I've studied that the spin space of an electron is a two-dimensions Hilbert space. A possible representation of this space can be constructed defining:
$$\chi_+ = \begin{pmatrix}1 \\ 0 \end{pmatrix} \quad \chi_- = \begin{pmatrix}0 \\ 1 \end{pmatrix} $$
With this base the spin operators became:
$$
\hat{S}_n = \frac{\hbar}{2} \sigma_n
$$

where $\sigma_n$ is the nth Pauli matrix.
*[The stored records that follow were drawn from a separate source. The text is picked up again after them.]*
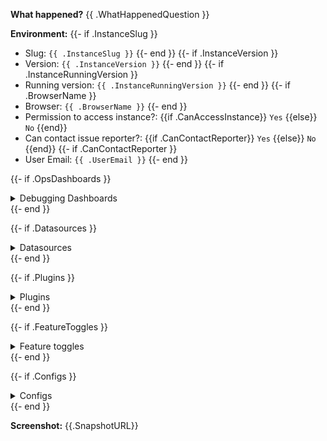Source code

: 
**What happened?**
{{ .WhatHappenedQuestion }}

**Environment:**
{{- if .InstanceSlug }}
- Slug: `{{ .InstanceSlug }}`
{{- end }}
{{- if .InstanceVersion }}
- Version: `{{ .InstanceVersion }}`
{{- end }}
{{- if .InstanceRunningVersion }}
- Running version: `{{ .InstanceRunningVersion }}`
{{- end }}
{{- if .BrowserName }}
- Browser: `{{ .BrowserName }}`
{{- end }}
- Permission to access instance?: {{if .CanAccessInstance}} `Yes` {{else}} `No` {{end}} 
- Can contact issue reporter?: {{if .CanContactReporter}} `Yes` {{else}} `No` {{end}}
{{- if .CanContactReporter }}
- User Email: `{{ .UserEmail }}`
{{- end }}

{{- if .OpsDashboards }}
<details>
<summary>Debugging Dashboards</summary>

{{ range $name, $url := .OpsDashboards }}
- [{{ $name }}]({{ $url }})
{{- end }}

</details>
{{- end }}

{{- if .Datasources }}
<details>
<summary>Datasources</summary>

| Name | Type | Version |
|------------------|-----------------|-----------------|
{{- range .Datasources }}
| {{ .Name }} | {{ .Type }} | {{ .Version }} |
{{- end }}

</details>
{{- end }}

{{- if .Plugins }}
<details>
<summary>Plugins</summary>

| Name | Version | Build Date |
|------------------|-----------------|-----------------|
{{- range .Plugins }}
| {{ .Name }} | {{ .Version }} | {{ .BuildDate }} |
{{- end }}
</details>
{{- end }}

{{- if .FeatureToggles }}
<details>

<summary>Feature toggles</summary>

| Name |
|------------------|
{{- range .FeatureToggles }}
| {{ . }} |
{{- end }}

</details>
{{- end }}

{{- if .Configs }}
<details>
<summary>Configs</summary>

| Name | Enabled |
|------------------|-----------------|
{{- range .Configs }}
| {{ .Name }} | {{ .Enabled }} |
{{- end }}

</details>
{{- end }}


**Screenshot:**
{{.SnapshotURL}}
If we take the system of two isolated electrons we have a four-dimension Hilbert space and a possible base for this space is:
$$
\chi_+(1)\chi_+(2) \quad \chi_+(1)\chi_-(2) \quad \chi_-(1)\chi_+(2) \quad \chi_-(1)\chi_-(2)
$$

(I'm ignoring indistinguishability and symmetrization principles because I think are not fundamentals in this question)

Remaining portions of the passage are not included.